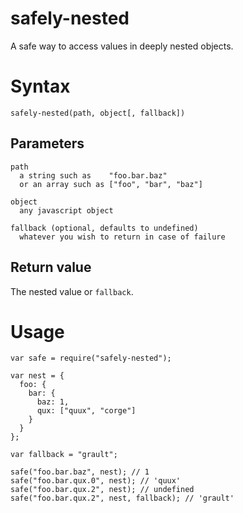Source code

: # safely-nested

A safe way to access values in deeply nested objects.


# Syntax
```
safely-nested(path, object[, fallback])
```
## Parameters

```
path
  a string such as    "foo.bar.baz"
  or an array such as ["foo", "bar", "baz"]

object
  any javascript object

fallback (optional, defaults to undefined)
  whatever you wish to return in case of failure
```

## Return value

The nested value or `fallback`.

# Usage
```
var safe = require("safely-nested");

var nest = {
  foo: {
    bar: {
      baz: 1,
      qux: ["quux", "corge"]
    }
  }
};

var fallback = "grault";

safe("foo.bar.baz", nest); // 1
safe("foo.bar.qux.0", nest); // 'quux'
safe("foo.bar.qux.2", nest); // undefined
safe("foo.bar.qux.2", nest, fallback); // 'grault'
```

* [Exercise instructions]:
Full copy, no pictures: write out each line of the data exactly as it stands.

* [Reply to the task]:
Source code

: # safely-nested

A safe way to access values in deeply nested objects.


# Syntax
```
safely-nested(path, object[, fallback])
```
## Parameters

```
path
  a string such as    "foo.bar.baz"
  or an array such as ["foo", "bar", "baz"]

object
  any javascript object

fallback (optional, defaults to undefined)
  whatever you wish to return in case of failure
```

## Return value

The nested value or `fallback`.

# Usage
```
var safe = require("safely-nested");

var nest = {
  foo: {
    bar: {
      baz: 1,
      qux: ["quux", "corge"]
    }
  }
};

var fallback = "grault";

safe("foo.bar.baz", nest); // 1
safe("foo.bar.qux.0", nest); // 'quux'
safe("foo.bar.qux.2", nest); // undefined
safe("foo.bar.qux.2", nest, fallback); // 'grault'
```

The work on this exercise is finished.